69. Letters [Part 1]

945 83 26
                                    

June

The sun had tricked me. With her shining so brightly today, even the bare piece of land called Soundview Park had looked like the most beautiful Californian garden. The waving leaves on the trees, the birds flying about, kids running and playing on the new grass — for a blissful thirty minutes, all of my worries had disappeared, taken away by the first genuinely warm day of the year. Filled up with energy I wasn't supposed to have, I'd decided to walk the long way home.

Right now, I thoroughly regretted that. My feet hurt, and a muscle in my upper leg protested loudly with every step forward. A friend of Leonita, who was a physical therapist, had told me I needed insoles to correct my gait, or the pain would just get worse in the future. All very well, but those things cost a sweet two hundred to eight hundred dollars a pair — money I didn't have, and would rather spend on something else if I did somehow manage to get my hands on it. If only I would've known this when we'd still been insured, it wouldn't have been a problem.

A soft cry from below me caught my attention, and I allowed myself a break to look at the little human who'd produced it. Pushing a buggy with a baby that weighed as much as a Thanksgiving turkey was no small feat, after all. "Yeah, yeah, we're gonna be home soon, alright? Just a little longer."

Luis raised his fist at me, his large brown eyes blinking haughtily. He blabbered something, probably not believing me anymore. With good reason: I was panting heavily. "Oh," I managed to say between breaths, "you think you can do better?
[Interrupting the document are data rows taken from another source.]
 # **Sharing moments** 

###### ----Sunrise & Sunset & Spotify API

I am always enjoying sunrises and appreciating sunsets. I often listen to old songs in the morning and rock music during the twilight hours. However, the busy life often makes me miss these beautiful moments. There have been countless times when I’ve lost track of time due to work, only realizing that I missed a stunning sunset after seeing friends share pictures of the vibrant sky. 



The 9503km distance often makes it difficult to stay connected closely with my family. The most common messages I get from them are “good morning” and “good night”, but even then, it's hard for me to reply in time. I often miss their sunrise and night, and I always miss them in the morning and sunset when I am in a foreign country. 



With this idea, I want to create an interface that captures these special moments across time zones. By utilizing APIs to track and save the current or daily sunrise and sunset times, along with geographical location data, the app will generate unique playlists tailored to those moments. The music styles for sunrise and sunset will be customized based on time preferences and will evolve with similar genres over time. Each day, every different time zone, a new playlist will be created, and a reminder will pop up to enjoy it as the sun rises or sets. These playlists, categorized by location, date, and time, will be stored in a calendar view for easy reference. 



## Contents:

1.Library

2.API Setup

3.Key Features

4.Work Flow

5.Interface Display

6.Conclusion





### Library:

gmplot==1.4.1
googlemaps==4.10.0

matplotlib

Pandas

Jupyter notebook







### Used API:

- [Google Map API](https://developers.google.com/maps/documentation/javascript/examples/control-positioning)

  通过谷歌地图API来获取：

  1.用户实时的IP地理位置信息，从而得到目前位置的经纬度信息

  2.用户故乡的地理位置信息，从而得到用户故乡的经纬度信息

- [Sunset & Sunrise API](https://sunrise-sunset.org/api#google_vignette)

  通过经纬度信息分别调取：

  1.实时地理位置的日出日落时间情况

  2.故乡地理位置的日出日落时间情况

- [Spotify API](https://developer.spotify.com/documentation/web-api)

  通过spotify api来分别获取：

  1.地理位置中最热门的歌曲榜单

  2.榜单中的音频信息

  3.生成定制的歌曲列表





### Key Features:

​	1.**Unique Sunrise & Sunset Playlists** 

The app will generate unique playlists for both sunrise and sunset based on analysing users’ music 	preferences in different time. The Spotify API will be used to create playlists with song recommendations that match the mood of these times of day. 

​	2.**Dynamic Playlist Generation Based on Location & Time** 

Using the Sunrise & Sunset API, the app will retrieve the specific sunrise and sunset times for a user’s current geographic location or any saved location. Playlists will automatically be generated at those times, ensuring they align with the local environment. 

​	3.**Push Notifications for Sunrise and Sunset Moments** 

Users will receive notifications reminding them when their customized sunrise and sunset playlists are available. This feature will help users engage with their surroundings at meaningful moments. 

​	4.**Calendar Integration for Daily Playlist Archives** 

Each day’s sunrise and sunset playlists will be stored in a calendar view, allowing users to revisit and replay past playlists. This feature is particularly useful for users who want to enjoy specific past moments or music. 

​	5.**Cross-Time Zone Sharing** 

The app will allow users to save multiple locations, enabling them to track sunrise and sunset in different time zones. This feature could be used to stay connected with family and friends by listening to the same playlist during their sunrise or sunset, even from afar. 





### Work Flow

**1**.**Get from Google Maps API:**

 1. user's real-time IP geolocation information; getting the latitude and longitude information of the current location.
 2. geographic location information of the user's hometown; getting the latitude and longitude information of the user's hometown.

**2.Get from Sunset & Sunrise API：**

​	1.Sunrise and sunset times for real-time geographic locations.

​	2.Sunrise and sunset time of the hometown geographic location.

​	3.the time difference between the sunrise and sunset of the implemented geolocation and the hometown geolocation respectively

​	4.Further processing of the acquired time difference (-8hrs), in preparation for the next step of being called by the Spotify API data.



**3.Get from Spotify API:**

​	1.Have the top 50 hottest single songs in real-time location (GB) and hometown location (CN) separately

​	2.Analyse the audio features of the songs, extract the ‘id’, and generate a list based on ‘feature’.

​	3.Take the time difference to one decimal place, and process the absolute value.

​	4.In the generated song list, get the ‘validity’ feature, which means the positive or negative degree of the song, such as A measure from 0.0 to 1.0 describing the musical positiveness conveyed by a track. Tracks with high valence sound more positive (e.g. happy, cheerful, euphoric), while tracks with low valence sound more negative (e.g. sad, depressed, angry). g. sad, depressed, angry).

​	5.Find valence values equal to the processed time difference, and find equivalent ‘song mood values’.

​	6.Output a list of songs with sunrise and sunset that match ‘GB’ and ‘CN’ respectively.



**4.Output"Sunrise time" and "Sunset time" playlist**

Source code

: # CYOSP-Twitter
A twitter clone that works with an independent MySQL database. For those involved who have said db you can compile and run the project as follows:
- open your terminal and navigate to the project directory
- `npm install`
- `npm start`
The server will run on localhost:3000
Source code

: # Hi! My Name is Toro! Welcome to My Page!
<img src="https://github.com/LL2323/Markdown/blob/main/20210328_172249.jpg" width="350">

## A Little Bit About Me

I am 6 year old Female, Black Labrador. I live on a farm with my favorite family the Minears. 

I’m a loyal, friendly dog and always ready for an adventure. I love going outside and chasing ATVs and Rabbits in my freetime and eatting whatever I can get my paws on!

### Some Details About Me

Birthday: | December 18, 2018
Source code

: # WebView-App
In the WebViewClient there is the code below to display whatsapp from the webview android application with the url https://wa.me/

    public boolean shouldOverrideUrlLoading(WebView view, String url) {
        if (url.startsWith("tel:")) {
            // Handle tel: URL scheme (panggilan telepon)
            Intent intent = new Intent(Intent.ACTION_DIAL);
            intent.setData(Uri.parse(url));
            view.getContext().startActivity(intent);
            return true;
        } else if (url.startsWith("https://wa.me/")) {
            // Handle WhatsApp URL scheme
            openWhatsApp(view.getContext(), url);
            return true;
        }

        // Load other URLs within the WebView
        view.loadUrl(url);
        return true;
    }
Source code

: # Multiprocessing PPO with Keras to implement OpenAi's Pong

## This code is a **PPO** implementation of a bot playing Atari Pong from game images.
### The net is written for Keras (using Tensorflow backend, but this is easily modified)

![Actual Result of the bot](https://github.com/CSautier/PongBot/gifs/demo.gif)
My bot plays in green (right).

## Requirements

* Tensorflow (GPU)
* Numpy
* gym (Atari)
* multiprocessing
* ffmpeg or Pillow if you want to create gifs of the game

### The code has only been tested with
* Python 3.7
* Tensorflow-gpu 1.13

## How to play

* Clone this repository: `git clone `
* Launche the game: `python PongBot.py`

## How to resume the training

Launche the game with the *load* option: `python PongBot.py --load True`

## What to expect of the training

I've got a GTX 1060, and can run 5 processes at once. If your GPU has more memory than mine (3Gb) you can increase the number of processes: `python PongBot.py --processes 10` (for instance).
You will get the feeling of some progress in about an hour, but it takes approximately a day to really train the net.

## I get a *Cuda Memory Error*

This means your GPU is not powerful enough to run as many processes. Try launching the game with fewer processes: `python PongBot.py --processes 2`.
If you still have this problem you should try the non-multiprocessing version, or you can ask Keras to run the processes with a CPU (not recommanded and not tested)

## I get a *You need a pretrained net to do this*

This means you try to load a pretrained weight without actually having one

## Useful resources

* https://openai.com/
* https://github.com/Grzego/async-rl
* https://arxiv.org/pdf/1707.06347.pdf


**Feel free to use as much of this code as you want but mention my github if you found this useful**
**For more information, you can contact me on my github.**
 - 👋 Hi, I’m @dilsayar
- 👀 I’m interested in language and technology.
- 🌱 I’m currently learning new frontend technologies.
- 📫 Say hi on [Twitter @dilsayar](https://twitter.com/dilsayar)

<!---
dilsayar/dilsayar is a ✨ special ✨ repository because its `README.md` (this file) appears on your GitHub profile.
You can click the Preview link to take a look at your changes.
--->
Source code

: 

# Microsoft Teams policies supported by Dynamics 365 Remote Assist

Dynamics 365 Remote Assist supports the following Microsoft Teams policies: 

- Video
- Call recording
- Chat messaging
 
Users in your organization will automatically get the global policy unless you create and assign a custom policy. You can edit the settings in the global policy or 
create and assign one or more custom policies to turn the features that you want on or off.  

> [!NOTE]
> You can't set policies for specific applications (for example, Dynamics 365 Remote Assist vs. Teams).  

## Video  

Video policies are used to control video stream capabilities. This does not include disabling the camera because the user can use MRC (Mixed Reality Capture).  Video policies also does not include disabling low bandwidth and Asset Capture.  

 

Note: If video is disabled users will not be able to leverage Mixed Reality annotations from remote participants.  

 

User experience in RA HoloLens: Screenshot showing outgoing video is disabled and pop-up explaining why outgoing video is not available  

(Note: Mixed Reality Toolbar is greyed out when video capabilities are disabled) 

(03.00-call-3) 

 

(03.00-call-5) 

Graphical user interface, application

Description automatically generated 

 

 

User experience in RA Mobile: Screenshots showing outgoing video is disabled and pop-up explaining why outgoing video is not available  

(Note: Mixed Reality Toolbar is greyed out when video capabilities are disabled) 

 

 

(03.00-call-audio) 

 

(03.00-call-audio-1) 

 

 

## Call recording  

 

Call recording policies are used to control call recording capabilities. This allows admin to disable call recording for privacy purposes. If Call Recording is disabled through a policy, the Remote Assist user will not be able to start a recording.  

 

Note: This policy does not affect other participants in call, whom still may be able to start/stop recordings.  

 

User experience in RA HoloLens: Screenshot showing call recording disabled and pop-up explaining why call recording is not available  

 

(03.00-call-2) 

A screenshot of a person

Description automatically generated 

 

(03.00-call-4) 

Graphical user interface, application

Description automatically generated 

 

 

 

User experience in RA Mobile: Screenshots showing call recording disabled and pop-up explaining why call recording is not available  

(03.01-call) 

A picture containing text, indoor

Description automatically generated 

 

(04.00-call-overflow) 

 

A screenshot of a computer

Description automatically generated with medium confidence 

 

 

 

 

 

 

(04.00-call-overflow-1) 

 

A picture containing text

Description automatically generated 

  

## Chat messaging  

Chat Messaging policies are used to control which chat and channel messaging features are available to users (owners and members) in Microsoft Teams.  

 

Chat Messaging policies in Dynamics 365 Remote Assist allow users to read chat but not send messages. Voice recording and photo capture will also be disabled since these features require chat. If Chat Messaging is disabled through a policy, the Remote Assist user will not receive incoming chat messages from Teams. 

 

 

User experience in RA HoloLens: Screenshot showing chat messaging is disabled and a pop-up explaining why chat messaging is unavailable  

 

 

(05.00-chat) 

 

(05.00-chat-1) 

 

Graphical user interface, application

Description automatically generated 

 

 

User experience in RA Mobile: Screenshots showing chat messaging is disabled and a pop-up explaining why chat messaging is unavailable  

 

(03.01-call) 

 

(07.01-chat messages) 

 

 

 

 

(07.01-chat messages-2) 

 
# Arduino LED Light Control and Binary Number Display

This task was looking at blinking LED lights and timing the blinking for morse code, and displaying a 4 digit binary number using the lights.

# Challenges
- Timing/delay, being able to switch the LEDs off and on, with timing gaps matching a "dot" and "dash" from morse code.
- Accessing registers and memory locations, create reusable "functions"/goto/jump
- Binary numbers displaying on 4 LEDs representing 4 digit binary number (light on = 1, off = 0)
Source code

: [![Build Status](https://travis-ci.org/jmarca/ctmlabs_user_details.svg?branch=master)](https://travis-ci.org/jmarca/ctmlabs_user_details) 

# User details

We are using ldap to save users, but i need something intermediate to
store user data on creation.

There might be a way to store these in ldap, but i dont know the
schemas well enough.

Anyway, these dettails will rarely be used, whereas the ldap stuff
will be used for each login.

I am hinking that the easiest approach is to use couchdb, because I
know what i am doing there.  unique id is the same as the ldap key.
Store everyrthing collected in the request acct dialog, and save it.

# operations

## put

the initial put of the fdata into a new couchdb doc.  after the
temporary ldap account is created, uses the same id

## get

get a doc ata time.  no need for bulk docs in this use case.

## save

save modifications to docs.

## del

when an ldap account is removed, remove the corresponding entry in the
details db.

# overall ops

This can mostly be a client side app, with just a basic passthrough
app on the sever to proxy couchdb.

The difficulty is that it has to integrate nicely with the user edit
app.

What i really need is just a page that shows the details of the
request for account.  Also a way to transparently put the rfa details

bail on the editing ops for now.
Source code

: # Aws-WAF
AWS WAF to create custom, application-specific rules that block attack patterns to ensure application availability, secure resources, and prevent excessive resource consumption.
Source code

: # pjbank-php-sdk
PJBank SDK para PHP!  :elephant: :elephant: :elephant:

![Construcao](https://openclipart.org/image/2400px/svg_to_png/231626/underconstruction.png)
Well, mister, I can't wait till the day you have to push old me around in a wheelchair. Let's see how you'll like that, hey?"

He kicked in response, then focused on the toy dangling above him. Ever since he was born, I'd been wondering what was going on in that big head of his. I had the feeling he understood far more than we could ever guess.

When I reached the apartment at last, closing the door behind me, I breathed out deeply. Everything was a mess: piles of dirty dishes cluttered the sink, food crumbs covered the table, and drying laundry took up most of the living space we had. Add to that Luis' toys, Valentina's course books, and David's random shit, and you had me longing to jump into bed and sleep for a thousand years.

Relax, June. It was only stuff. Nothing to stress out over. Since leaving California, I had developed a new appreciation for Agnieszka the cleaning lady — maintaining a house was hard. Especially with a nine-month-old baby crawling about. In the beginning, I had given all to keep the place spotless, until I realized my cousins didn't exactly care, and I was sick of dying every day. I simply did not have the energy to do it all, not with the websites I had to build and Luis constantly screaming for attention.

"Hey there, little man," I said to him, as I wrapped my arms around him tightly, hoisting him up before quickly getting down on my knees and putting him on the floor. It'd taken me some time to get confident enough to carry him. He wasn't a bowl of cereal after all — if I dropped him, I'd never forgive myself. Slowly, I'd learned to recognize when I could and couldn't pick him up, and somehow, my body just knew he was something I absolutely could not lose my grip on.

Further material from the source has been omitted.